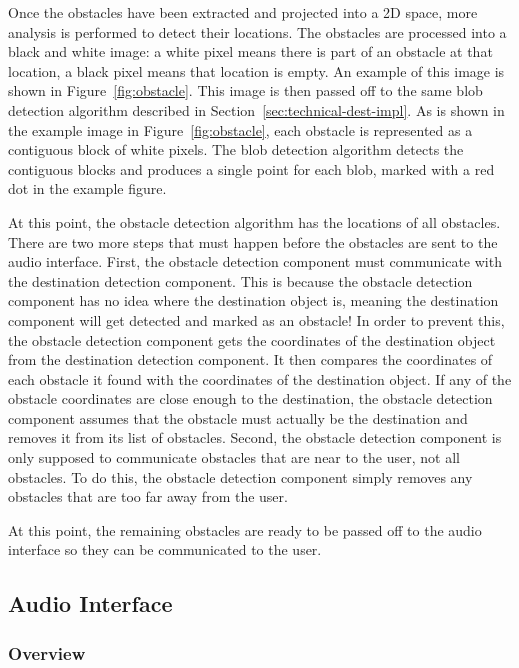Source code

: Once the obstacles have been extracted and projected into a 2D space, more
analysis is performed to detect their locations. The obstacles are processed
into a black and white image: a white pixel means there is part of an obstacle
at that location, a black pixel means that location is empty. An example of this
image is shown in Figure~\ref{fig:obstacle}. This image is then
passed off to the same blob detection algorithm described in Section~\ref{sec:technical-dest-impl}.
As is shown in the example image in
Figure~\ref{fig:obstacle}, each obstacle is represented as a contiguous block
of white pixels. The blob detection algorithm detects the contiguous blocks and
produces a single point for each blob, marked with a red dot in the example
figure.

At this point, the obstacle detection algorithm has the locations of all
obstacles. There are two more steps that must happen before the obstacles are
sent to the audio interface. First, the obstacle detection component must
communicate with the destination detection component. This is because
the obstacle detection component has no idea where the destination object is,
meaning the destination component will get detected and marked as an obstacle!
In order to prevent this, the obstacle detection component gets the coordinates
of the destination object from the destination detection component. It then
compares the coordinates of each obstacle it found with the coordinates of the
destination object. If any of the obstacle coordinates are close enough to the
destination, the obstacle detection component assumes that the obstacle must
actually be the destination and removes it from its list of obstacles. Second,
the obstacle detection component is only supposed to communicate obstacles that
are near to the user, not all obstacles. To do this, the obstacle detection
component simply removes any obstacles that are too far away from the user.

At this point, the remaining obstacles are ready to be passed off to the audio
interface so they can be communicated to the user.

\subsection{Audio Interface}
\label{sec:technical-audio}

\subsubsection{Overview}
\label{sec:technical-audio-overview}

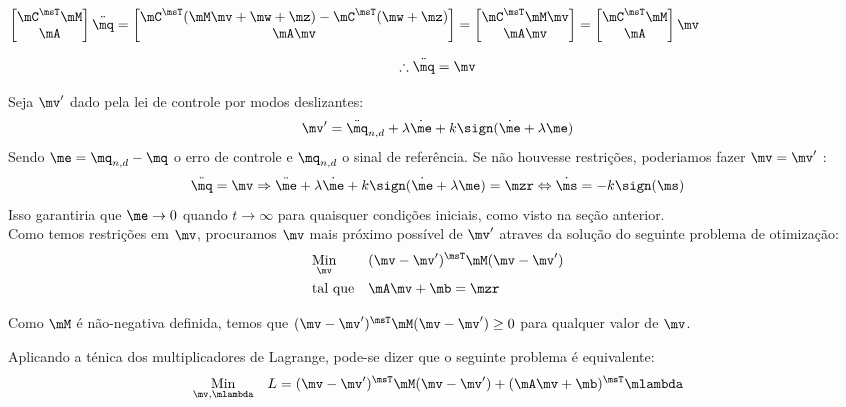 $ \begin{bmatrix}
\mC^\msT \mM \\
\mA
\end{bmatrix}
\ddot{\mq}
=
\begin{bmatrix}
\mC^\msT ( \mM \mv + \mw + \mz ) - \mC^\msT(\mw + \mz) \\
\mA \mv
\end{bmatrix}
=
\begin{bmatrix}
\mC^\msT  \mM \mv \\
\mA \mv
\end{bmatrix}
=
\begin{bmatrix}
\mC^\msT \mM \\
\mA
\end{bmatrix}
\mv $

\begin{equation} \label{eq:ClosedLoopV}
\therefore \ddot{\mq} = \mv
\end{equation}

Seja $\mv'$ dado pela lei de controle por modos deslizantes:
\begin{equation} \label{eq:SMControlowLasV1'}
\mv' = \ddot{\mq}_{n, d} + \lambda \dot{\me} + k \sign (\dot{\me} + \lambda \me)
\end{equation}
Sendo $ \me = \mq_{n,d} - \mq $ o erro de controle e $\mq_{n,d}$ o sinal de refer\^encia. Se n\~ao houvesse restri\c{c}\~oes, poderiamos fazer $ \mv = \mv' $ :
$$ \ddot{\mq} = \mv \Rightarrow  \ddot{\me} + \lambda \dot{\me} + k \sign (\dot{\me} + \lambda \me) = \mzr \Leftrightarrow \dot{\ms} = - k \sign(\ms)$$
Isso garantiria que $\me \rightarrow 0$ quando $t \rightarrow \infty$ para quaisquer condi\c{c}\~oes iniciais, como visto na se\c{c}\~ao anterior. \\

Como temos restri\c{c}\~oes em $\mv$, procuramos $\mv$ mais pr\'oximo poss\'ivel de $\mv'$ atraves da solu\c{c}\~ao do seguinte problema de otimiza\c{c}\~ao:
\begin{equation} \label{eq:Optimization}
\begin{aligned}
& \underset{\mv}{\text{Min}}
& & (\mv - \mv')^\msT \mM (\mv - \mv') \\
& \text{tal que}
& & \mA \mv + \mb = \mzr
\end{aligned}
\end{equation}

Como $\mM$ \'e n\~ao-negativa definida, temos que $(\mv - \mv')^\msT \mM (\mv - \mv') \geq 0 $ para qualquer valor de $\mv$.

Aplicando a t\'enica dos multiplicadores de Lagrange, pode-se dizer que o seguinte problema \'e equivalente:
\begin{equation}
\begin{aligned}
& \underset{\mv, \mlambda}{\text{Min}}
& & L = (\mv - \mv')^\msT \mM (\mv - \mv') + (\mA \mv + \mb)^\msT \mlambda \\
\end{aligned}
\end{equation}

_ _ _ _ _ _ _

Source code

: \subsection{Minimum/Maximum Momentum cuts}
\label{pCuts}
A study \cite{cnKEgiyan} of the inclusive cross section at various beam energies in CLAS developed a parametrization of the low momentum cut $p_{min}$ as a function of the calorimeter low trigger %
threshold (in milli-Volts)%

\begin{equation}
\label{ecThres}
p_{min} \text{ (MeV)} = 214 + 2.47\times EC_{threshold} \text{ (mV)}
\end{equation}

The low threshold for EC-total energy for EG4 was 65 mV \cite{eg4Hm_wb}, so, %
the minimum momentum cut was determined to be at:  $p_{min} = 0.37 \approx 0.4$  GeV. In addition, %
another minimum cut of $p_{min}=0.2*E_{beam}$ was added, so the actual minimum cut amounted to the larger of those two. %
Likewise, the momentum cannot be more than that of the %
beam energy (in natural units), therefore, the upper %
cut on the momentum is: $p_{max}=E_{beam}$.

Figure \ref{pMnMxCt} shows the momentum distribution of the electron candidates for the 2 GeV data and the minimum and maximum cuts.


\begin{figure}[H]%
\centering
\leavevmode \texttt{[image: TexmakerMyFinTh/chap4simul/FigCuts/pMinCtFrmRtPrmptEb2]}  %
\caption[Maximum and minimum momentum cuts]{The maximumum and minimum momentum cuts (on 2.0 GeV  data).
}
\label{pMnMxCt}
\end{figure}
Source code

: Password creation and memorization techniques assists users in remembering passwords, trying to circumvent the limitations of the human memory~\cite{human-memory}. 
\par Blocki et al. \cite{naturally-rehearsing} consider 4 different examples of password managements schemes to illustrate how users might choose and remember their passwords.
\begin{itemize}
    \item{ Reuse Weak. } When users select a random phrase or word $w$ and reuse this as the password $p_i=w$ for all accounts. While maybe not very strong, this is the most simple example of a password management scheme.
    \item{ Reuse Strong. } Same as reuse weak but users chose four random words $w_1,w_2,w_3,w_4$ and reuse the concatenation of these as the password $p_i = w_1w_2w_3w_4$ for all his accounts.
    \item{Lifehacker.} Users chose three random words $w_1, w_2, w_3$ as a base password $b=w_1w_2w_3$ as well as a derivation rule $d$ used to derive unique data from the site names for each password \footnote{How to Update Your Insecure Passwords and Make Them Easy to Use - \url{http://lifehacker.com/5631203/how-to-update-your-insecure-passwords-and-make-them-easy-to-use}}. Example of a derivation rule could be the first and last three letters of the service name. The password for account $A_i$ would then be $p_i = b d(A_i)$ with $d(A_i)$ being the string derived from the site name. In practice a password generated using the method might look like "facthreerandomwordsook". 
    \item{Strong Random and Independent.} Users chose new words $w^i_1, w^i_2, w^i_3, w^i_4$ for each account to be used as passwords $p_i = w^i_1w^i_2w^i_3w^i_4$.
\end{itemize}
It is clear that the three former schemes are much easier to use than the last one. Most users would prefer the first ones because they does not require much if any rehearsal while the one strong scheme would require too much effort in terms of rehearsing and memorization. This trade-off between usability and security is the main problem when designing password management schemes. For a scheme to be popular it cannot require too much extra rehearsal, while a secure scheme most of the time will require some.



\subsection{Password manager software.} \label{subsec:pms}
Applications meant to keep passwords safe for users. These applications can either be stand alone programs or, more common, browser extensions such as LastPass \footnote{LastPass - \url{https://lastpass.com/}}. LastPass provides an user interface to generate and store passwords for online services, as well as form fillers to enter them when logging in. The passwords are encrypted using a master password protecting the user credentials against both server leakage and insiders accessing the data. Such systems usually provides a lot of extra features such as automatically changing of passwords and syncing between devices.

_ _ _ _ _ _ _

About this exercise: Write out exactly the run of lines above that starts at the line containing "At this point, the obstacle" and ends at the line containing "Sendo $ \me". Include both, and leave the pictures out.

Solved problem:
At this point, the obstacle detection algorithm has the locations of all
obstacles. There are two more steps that must happen before the obstacles are
sent to the audio interface. First, the obstacle detection component must
communicate with the destination detection component. This is because
the obstacle detection component has no idea where the destination object is,
meaning the destination component will get detected and marked as an obstacle!
In order to prevent this, the obstacle detection component gets the coordinates
of the destination object from the destination detection component. It then
compares the coordinates of each obstacle it found with the coordinates of the
destination object. If any of the obstacle coordinates are close enough to the
destination, the obstacle detection component assumes that the obstacle must
actually be the destination and removes it from its list of obstacles. Second,
the obstacle detection component is only supposed to communicate obstacles that
are near to the user, not all obstacles. To do this, the obstacle detection
component simply removes any obstacles that are too far away from the user.

At this point, the remaining obstacles are ready to be passed off to the audio
interface so they can be communicated to the user.

\subsection{Audio Interface}
\label{sec:technical-audio}

\subsubsection{Overview}
\label{sec:technical-audio-overview}

 $ \begin{bmatrix}
\mC^\msT \mM \\
\mA
\end{bmatrix}
\ddot{\mq}
=
\begin{bmatrix}
\mC^\msT ( \mM \mv + \mw + \mz ) - \mC^\msT(\mw + \mz) \\
\mA \mv
\end{bmatrix}
=
\begin{bmatrix}
\mC^\msT  \mM \mv \\
\mA \mv
\end{bmatrix}
=
\begin{bmatrix}
\mC^\msT \mM \\
\mA
\end{bmatrix}
\mv $

\begin{equation} \label{eq:ClosedLoopV}
\therefore \ddot{\mq} = \mv
\end{equation}

Seja $\mv'$ dado pela lei de controle por modos deslizantes:
\begin{equation} \label{eq:SMControlowLasV1'}
\mv' = \ddot{\mq}_{n, d} + \lambda \dot{\me} + k \sign (\dot{\me} + \lambda \me)
\end{equation}
Sendo $ \me = \mq_{n,d} - \mq $ o erro de controle e $\mq_{n,d}$ o sinal de refer\^encia. Se n\~ao houvesse restri\c{c}\~oes, poderiamos fazer $ \mv = \mv' $ :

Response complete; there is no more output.